Broken Wind, a disease of the lungs of the horse, incapacitating him from all violent and rapid exertion. It is immediately recognizable by the manner of breathing. The inspiration is performed in somewhat less than the natural time, but with an increased degree of labor; the expiration is accomplished by a double effort, in the first of which the usual set of muscles operate, and in the other the auxiliary muscles, particularly the abdominal, are put on the stretch, to complete the expulsion more perfectly; and that being done, the flank falls, or the abdominal muscles relax with a kind of jerk or spasm. Broken wind is preceded or accompanied by a characteristic cough, seemingly cut short, grunting, and followed by wheezing.
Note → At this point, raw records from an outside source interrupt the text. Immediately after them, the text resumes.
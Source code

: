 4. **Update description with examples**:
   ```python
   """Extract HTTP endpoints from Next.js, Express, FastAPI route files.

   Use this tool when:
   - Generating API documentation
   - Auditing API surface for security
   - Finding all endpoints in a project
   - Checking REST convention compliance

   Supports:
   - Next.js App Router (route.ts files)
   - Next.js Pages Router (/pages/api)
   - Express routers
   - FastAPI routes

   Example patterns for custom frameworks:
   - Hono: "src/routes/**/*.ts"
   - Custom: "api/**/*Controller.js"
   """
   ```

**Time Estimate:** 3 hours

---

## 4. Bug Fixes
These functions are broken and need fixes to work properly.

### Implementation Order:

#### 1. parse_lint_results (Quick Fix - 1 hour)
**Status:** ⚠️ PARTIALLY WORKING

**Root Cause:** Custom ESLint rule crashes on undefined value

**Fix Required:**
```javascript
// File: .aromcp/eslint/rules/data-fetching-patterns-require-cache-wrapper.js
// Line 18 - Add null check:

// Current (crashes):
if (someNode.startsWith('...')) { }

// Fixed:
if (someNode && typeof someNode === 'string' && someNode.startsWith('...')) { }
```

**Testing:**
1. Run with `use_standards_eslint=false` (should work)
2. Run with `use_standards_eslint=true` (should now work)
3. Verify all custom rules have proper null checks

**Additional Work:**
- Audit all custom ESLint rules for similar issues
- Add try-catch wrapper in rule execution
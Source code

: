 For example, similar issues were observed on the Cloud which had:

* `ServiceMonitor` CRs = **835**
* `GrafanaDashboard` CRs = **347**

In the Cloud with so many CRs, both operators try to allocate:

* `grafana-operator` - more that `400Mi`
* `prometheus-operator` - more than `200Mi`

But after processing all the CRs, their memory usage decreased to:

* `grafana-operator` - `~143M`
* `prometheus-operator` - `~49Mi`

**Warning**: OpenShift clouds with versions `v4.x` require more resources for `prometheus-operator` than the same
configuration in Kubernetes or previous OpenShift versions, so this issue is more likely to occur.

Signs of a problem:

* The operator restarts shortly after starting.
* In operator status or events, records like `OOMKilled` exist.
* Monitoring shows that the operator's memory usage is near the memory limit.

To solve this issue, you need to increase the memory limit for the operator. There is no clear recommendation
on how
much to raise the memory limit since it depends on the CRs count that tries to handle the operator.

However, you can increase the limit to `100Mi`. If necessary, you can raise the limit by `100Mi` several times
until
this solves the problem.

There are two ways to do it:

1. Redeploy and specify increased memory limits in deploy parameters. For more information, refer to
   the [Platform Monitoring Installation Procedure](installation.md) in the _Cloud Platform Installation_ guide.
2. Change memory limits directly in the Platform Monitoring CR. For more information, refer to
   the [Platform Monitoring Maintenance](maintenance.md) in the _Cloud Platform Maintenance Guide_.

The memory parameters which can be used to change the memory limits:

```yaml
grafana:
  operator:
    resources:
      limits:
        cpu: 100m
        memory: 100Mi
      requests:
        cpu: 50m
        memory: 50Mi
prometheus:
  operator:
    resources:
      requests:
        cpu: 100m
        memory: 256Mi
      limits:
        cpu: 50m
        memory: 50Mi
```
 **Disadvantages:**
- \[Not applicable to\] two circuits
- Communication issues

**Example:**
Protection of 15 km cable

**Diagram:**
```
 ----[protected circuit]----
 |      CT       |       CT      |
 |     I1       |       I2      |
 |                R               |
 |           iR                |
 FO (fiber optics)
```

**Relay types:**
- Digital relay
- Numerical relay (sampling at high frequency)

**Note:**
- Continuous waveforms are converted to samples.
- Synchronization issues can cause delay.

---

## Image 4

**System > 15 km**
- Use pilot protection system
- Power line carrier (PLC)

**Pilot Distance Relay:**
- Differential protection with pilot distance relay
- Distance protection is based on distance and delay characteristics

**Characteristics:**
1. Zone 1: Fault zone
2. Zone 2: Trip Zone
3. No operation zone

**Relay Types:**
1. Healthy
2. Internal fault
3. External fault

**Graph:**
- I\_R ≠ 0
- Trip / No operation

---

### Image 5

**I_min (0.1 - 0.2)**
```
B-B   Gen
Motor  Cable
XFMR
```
The disease is believed to be hereditary, and in some degree consequent on malformation, on a narrow chest, a fragile membrane, and a predisposition to inflammatory diseases. Horses which are greedy feeders, and distend the stomach with large quantities of innutritious food, of which they do not readily get rid, are peculiarly liable to broken wind; which may also be produced by giving a horse a severe gallop on a full stomach, even where there may have been no previous chronic affections.

When a horse is once thoroughly broken-winded, there is no cure, the structure of the lungs being permanently injured. The food should be the most nutritious, and that which will lie in the smallest compass - good oats, little hay, no chaff. Green food is particularly beneficial, and carrots appear to have a direct effect on the respiratory organs.